Il résulte de tout ce qui précède que la requête d’appel de M. B… est manifestement dépourvue de fondement. Dès lors, ses conclusions à fin d’annulation ainsi que celles présentées à fin d’injonction doivent être rejetées, en application du dernier alinéa de l’article R. 222-1 du code de justice administrative précité. Il en va de même, par voie de conséquence, de celles présentées au titre des articles 37 de la loi du 10 juillet 1991 et L. 761-1 du code de justice administrative.
O R D O N N E :
Article 1er : La requête de M. B… est rejetée.
Article 2 : La présente ordonnance sera notifiée à M. A… B… et au ministre de l’intérieur.
Copie en sera adressée au préfet du Nord.

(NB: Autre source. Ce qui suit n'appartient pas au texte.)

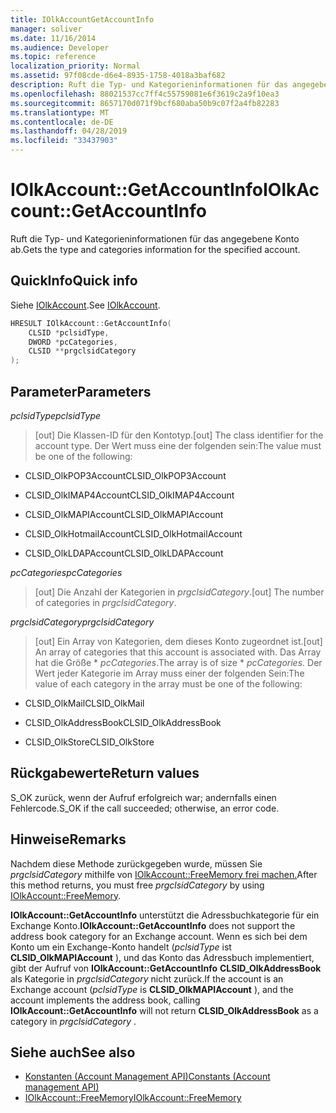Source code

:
 ```yaml
---
title: IOlkAccountGetAccountInfo
manager: soliver
ms.date: 11/16/2014
ms.audience: Developer
ms.topic: reference
localization_priority: Normal
ms.assetid: 97f08cde-d6e4-8935-1758-4018a3baf682
description: Ruft die Typ- und Kategorieninformationen für das angegebene Konto ab.
ms.openlocfilehash: 88021537cc7ff4c55759081e6f3619c2a9f10ea3
ms.sourcegitcommit: 8657170d071f9bcf680aba50b9c07f2a4fb82283
ms.translationtype: MT
ms.contentlocale: de-DE
ms.lasthandoff: 04/28/2019
ms.locfileid: "33437903"
---
```

# <a name="iolkaccountgetaccountinfo"></a><span data-ttu-id="ee552-103">IOlkAccount::GetAccountInfo</span><span class="sxs-lookup"><span data-stu-id="ee552-103">IOlkAccount::GetAccountInfo</span></span>

<span data-ttu-id="ee552-104">Ruft die Typ- und Kategorieninformationen für das angegebene Konto ab.</span><span class="sxs-lookup"><span data-stu-id="ee552-104">Gets the type and categories information for the specified account.</span></span>
  
## <a name="quick-info"></a><span data-ttu-id="ee552-105">QuickInfo</span><span class="sxs-lookup"><span data-stu-id="ee552-105">Quick info</span></span>

<span data-ttu-id="ee552-106">Siehe [IOlkAccount](iolkaccount.md).</span><span class="sxs-lookup"><span data-stu-id="ee552-106">See [IOlkAccount](iolkaccount.md).</span></span>
  
```cpp
HRESULT IOlkAccount::GetAccountInfo(  
    CLSID *pclsidType, 
    DWORD *pcCategories, 
    CLSID **prgclsidCategory 
);

```

## <a name="parameters"></a><span data-ttu-id="ee552-107">Parameter</span><span class="sxs-lookup"><span data-stu-id="ee552-107">Parameters</span></span>

<span data-ttu-id="ee552-108">_pclsidType_</span><span class="sxs-lookup"><span data-stu-id="ee552-108">_pclsidType_</span></span>
  
> <span data-ttu-id="ee552-109">[out] Die Klassen-ID für den Kontotyp.</span><span class="sxs-lookup"><span data-stu-id="ee552-109">[out] The class identifier for the account type.</span></span> <span data-ttu-id="ee552-110">Der Wert muss eine der folgenden sein:</span><span class="sxs-lookup"><span data-stu-id="ee552-110">The value must be one of the following:</span></span>
    
   - <span data-ttu-id="ee552-111">CLSID_OlkPOP3Account</span><span class="sxs-lookup"><span data-stu-id="ee552-111">CLSID_OlkPOP3Account</span></span> 
    
   - <span data-ttu-id="ee552-112">CLSID_OlkIMAP4Account</span><span class="sxs-lookup"><span data-stu-id="ee552-112">CLSID_OlkIMAP4Account</span></span> 
    
   - <span data-ttu-id="ee552-113">CLSID_OlkMAPIAccount</span><span class="sxs-lookup"><span data-stu-id="ee552-113">CLSID_OlkMAPIAccount</span></span> 
    
   - <span data-ttu-id="ee552-114">CLSID_OlkHotmailAccount</span><span class="sxs-lookup"><span data-stu-id="ee552-114">CLSID_OlkHotmailAccount</span></span> 
    
   - <span data-ttu-id="ee552-115">CLSID_OlkLDAPAccount</span><span class="sxs-lookup"><span data-stu-id="ee552-115">CLSID_OlkLDAPAccount</span></span>
    
<span data-ttu-id="ee552-116">_pcCategories_</span><span class="sxs-lookup"><span data-stu-id="ee552-116">_pcCategories_</span></span>
  
> <span data-ttu-id="ee552-117">[out] Die Anzahl der Kategorien in  _prgclsidCategory_.</span><span class="sxs-lookup"><span data-stu-id="ee552-117">[out] The number of categories in  _prgclsidCategory_.</span></span>
    
<span data-ttu-id="ee552-118">_prgclsidCategory_</span><span class="sxs-lookup"><span data-stu-id="ee552-118">_prgclsidCategory_</span></span>
  
> <span data-ttu-id="ee552-119">[out] Ein Array von Kategorien, dem dieses Konto zugeordnet ist.</span><span class="sxs-lookup"><span data-stu-id="ee552-119">[out] An array of categories that this account is associated with.</span></span> <span data-ttu-id="ee552-120">Das Array hat die Größe \* _pcCategories_.</span><span class="sxs-lookup"><span data-stu-id="ee552-120">The array is of size \* _pcCategories_.</span></span> <span data-ttu-id="ee552-121">Der Wert jeder Kategorie im Array muss einer der folgenden Sein:</span><span class="sxs-lookup"><span data-stu-id="ee552-121">The value of each category in the array must be one of the following:</span></span>
    
   - <span data-ttu-id="ee552-122">CLSID_OlkMail</span><span class="sxs-lookup"><span data-stu-id="ee552-122">CLSID_OlkMail</span></span>
    
   - <span data-ttu-id="ee552-123">CLSID_OlkAddressBook</span><span class="sxs-lookup"><span data-stu-id="ee552-123">CLSID_OlkAddressBook</span></span>
    
   - <span data-ttu-id="ee552-124">CLSID_OlkStore</span><span class="sxs-lookup"><span data-stu-id="ee552-124">CLSID_OlkStore</span></span>
    
## <a name="return-values"></a><span data-ttu-id="ee552-125">Rückgabewerte</span><span class="sxs-lookup"><span data-stu-id="ee552-125">Return values</span></span>

<span data-ttu-id="ee552-126">S_OK zurück, wenn der Aufruf erfolgreich war; andernfalls einen Fehlercode.</span><span class="sxs-lookup"><span data-stu-id="ee552-126">S_OK if the call succeeded; otherwise, an error code.</span></span>
  
## <a name="remarks"></a><span data-ttu-id="ee552-127">Hinweise</span><span class="sxs-lookup"><span data-stu-id="ee552-127">Remarks</span></span>

<span data-ttu-id="ee552-128">Nachdem diese Methode zurückgegeben wurde, müssen Sie *prgclsidCategory* mithilfe von [IOlkAccount::FreeMemory frei machen.](iolkaccount-freememory.md)</span><span class="sxs-lookup"><span data-stu-id="ee552-128">After this method returns, you must free  *prgclsidCategory*  by using [IOlkAccount::FreeMemory](iolkaccount-freememory.md).</span></span>
  
<span data-ttu-id="ee552-129">**IOlkAccount::GetAccountInfo** unterstützt die Adressbuchkategorie für ein Exchange Konto.</span><span class="sxs-lookup"><span data-stu-id="ee552-129">**IOlkAccount::GetAccountInfo** does not support the address book category for an Exchange account.</span></span> <span data-ttu-id="ee552-130">Wenn es sich bei dem Konto um ein Exchange-Konto handelt (*pclsidType* ist **CLSID_OlkMAPIAccount** ), und das Konto das Adressbuch implementiert, gibt der Aufruf von **IOlkAccount::GetAccountInfo** **CLSID_OlkAddressBook** als Kategorie in *prgclsidCategory* nicht zurück.</span><span class="sxs-lookup"><span data-stu-id="ee552-130">If the account is an Exchange account (*pclsidType*  is **CLSID_OlkMAPIAccount** ), and the account implements the address book, calling **IOlkAccount::GetAccountInfo** will not return **CLSID_OlkAddressBook** as a category in  *prgclsidCategory*  .</span></span> 
  
## <a name="see-also"></a><span data-ttu-id="ee552-131">Siehe auch</span><span class="sxs-lookup"><span data-stu-id="ee552-131">See also</span></span>

- [<span data-ttu-id="ee552-132">Konstanten (Account Management API)</span><span class="sxs-lookup"><span data-stu-id="ee552-132">Constants (Account management API)</span></span>](constants-account-management-api.md)  
- [<span data-ttu-id="ee552-133">IOlkAccount::FreeMemory</span><span class="sxs-lookup"><span data-stu-id="ee552-133">IOlkAccount::FreeMemory</span></span>](iolkaccount-freememory.md)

Fait à Versailles, le 5 mars 2026.
Le premier vice-président de la Cour,
président de la 2ème chambre,
B. Even
La République mande et ordonne au ministre de l’intérieur en ce qui le concerne ou à tous commissaires de justice à ce requis en ce qui concerne les voies de droit commun contre les parties privées, de pourvoir à l’exécution de la présente ordonnance.